## Requirement
The whole listing, repeated exactly, is what this task asks for.

(Given records Opens)

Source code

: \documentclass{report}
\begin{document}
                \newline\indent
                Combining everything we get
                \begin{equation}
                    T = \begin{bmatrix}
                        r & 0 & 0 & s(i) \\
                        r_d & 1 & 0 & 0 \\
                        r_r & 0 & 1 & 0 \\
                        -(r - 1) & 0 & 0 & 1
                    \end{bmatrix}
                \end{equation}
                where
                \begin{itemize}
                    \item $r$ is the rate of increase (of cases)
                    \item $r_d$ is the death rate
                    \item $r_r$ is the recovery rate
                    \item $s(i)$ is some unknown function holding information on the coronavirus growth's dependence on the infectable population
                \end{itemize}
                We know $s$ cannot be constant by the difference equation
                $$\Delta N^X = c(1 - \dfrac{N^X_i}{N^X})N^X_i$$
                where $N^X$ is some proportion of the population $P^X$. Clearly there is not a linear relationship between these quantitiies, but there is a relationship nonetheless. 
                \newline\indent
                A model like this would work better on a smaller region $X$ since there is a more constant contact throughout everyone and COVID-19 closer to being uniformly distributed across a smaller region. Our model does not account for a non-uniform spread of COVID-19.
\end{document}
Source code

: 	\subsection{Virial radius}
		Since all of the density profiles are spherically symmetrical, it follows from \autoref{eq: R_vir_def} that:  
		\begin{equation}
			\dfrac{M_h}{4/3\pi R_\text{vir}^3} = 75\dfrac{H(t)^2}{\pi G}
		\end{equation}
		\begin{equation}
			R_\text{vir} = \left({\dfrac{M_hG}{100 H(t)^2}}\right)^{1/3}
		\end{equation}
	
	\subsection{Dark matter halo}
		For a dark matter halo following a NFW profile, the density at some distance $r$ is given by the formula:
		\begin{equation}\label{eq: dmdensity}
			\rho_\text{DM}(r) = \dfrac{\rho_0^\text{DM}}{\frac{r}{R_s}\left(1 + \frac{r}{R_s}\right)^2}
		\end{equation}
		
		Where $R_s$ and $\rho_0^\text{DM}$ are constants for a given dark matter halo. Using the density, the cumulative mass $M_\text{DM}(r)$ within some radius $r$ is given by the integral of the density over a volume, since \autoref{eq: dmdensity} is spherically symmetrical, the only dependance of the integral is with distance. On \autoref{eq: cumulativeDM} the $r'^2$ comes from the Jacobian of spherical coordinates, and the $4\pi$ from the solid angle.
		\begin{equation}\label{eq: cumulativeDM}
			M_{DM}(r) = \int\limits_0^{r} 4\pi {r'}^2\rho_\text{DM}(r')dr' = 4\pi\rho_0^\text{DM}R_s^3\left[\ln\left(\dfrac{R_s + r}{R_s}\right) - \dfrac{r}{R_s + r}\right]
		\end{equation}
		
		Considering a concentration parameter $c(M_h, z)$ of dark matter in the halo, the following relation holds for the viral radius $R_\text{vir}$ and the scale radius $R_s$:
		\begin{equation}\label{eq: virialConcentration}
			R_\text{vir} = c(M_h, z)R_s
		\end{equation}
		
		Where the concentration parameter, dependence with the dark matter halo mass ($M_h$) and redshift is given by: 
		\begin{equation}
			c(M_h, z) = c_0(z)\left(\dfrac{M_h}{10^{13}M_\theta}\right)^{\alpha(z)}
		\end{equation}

(Given records Closes)

## Final answer
Source code

: \documentclass{report}
\begin{document}
                \newline\indent
                Combining everything we get
                \begin{equation}
                    T = \begin{bmatrix}
                        r & 0 & 0 & s(i) \\
                        r_d & 1 & 0 & 0 \\
                        r_r & 0 & 1 & 0 \\
                        -(r - 1) & 0 & 0 & 1
                    \end{bmatrix}
                \end{equation}
                where
                \begin{itemize}
                    \item $r$ is the rate of increase (of cases)
                    \item $r_d$ is the death rate
                    \item $r_r$ is the recovery rate
                    \item $s(i)$ is some unknown function holding information on the coronavirus growth's dependence on the infectable population
                \end{itemize}
                We know $s$ cannot be constant by the difference equation
                $$\Delta N^X = c(1 - \dfrac{N^X_i}{N^X})N^X_i$$
                where $N^X$ is some proportion of the population $P^X$. Clearly there is not a linear relationship between these quantitiies, but there is a relationship nonetheless. 
                \newline\indent
                A model like this would work better on a smaller region $X$ since there is a more constant contact throughout everyone and COVID-19 closer to being uniformly distributed across a smaller region. Our model does not account for a non-uniform spread of COVID-19.
\end{document}
Source code

: 	\subsection{Virial radius}
		Since all of the density profiles are spherically symmetrical, it follows from \autoref{eq: R_vir_def} that:  
		\begin{equation}
			\dfrac{M_h}{4/3\pi R_\text{vir}^3} = 75\dfrac{H(t)^2}{\pi G}
		\end{equation}
		\begin{equation}
			R_\text{vir} = \left({\dfrac{M_hG}{100 H(t)^2}}\right)^{1/3}
		\end{equation}
	
	\subsection{Dark matter halo}
		For a dark matter halo following a NFW profile, the density at some distance $r$ is given by the formula:
		\begin{equation}\label{eq: dmdensity}
			\rho_\text{DM}(r) = \dfrac{\rho_0^\text{DM}}{\frac{r}{R_s}\left(1 + \frac{r}{R_s}\right)^2}
		\end{equation}
		
		Where $R_s$ and $\rho_0^\text{DM}$ are constants for a given dark matter halo. Using the density, the cumulative mass $M_\text{DM}(r)$ within some radius $r$ is given by the integral of the density over a volume, since \autoref{eq: dmdensity} is spherically symmetrical, the only dependance of the integral is with distance. On \autoref{eq: cumulativeDM} the $r'^2$ comes from the Jacobian of spherical coordinates, and the $4\pi$ from the solid angle.
		\begin{equation}\label{eq: cumulativeDM}
			M_{DM}(r) = \int\limits_0^{r} 4\pi {r'}^2\rho_\text{DM}(r')dr' = 4\pi\rho_0^\text{DM}R_s^3\left[\ln\left(\dfrac{R_s + r}{R_s}\right) - \dfrac{r}{R_s + r}\right]
		\end{equation}
		
		Considering a concentration parameter $c(M_h, z)$ of dark matter in the halo, the following relation holds for the viral radius $R_\text{vir}$ and the scale radius $R_s$:
		\begin{equation}\label{eq: virialConcentration}
			R_\text{vir} = c(M_h, z)R_s
		\end{equation}
		
		Where the concentration parameter, dependence with the dark matter halo mass ($M_h$) and redshift is given by: 
		\begin{equation}
			c(M_h, z) = c_0(z)\left(\dfrac{M_h}{10^{13}M_\theta}\right)^{\alpha(z)}
		\end{equation}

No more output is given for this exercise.